• INSTRUCTIONS FOR THE TASK:
The response must be made up of the lines in the entries below that contain "sistemas".

INFORMATION SHOWN: Begin

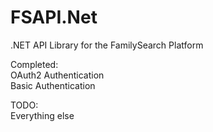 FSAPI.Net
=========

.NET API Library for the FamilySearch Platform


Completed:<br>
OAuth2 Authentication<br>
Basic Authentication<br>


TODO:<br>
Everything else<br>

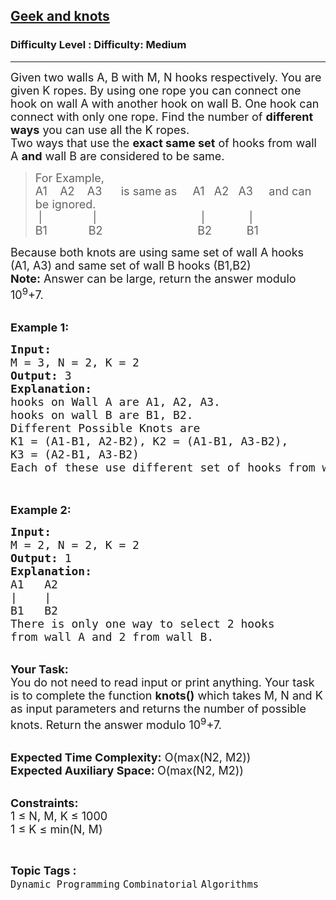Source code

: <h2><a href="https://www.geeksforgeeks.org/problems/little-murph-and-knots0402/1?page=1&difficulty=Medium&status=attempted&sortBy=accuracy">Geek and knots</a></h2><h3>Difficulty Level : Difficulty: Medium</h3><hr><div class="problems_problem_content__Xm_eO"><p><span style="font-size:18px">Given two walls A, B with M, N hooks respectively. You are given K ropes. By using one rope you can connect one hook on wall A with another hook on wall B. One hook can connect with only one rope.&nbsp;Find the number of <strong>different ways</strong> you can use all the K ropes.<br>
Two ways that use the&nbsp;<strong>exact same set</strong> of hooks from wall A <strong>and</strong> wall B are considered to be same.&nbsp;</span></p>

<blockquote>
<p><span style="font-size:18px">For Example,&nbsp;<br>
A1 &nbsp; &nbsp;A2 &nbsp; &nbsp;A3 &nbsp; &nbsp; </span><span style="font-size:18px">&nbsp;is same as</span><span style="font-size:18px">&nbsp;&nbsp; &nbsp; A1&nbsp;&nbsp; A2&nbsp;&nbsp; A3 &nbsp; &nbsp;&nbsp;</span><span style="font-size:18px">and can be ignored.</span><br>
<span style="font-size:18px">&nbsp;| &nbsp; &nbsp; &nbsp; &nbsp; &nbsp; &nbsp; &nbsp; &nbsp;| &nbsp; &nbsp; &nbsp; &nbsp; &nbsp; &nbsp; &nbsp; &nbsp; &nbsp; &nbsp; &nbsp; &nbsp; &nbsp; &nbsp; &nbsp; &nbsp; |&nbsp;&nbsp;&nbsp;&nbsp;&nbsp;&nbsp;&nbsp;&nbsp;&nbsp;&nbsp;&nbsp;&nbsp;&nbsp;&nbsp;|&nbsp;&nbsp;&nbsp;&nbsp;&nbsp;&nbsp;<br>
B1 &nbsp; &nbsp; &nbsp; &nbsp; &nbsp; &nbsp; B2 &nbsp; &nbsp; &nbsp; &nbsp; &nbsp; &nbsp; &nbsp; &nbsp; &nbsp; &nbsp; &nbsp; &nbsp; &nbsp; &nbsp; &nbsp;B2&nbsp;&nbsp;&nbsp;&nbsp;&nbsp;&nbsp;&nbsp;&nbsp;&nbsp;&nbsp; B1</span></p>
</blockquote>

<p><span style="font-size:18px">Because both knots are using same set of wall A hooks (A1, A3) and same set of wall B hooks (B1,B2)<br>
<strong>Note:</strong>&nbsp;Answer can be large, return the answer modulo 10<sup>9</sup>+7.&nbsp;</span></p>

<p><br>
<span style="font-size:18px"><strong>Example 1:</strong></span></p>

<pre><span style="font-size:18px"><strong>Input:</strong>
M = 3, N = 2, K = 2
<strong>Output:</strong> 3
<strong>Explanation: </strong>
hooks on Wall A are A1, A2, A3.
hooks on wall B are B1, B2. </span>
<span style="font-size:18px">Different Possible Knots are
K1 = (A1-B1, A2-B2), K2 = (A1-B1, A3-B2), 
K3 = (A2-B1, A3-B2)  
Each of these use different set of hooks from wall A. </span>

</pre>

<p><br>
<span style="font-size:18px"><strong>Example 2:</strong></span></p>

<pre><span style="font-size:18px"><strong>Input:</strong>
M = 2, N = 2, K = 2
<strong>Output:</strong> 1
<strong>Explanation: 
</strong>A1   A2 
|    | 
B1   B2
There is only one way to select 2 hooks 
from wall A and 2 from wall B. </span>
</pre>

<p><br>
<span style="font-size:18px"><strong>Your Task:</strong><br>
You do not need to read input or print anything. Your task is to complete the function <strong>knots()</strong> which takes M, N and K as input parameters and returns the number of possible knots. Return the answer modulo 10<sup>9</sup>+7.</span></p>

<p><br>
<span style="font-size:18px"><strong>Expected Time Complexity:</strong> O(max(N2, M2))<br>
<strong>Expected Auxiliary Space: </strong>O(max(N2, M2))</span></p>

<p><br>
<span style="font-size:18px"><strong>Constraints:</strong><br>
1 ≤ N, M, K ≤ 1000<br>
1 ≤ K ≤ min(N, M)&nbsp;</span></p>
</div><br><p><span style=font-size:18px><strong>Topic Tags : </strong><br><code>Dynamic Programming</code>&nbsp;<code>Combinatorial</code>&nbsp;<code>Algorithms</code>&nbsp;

INFORMATION SHOWN: End
INFORMATION SHOWN: Begin

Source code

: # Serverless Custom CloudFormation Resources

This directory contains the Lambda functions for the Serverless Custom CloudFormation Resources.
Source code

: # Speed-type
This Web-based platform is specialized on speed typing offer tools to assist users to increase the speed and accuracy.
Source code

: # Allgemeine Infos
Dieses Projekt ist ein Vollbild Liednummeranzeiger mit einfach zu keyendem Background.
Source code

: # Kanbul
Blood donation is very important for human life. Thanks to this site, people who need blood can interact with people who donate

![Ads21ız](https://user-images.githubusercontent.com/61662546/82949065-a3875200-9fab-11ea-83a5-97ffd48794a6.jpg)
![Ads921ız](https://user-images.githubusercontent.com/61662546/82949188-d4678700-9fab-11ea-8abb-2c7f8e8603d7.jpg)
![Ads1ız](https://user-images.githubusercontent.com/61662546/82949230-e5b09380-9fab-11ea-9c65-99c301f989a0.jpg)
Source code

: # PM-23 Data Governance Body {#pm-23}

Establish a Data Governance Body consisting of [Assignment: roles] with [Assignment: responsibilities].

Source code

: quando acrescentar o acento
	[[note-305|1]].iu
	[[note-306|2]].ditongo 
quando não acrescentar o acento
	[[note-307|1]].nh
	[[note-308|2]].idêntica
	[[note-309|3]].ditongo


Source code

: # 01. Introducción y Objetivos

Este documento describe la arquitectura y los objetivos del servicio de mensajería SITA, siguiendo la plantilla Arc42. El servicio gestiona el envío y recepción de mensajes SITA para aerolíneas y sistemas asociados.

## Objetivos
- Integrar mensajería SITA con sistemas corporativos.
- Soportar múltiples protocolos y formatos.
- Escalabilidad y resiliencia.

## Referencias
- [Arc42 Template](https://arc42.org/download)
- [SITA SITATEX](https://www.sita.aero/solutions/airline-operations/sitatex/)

INFORMATION SHOWN: End

• WRITTEN RESPONSE:
Este documento describe la arquitectura y los objetivos del servicio de mensajería SITA, siguiendo la plantilla Arc42. El servicio gestiona el envío y recepción de mensajes SITA para aerolíneas y sistemas asociados.
- Integrar mensajería SITA con sistemas corporativos.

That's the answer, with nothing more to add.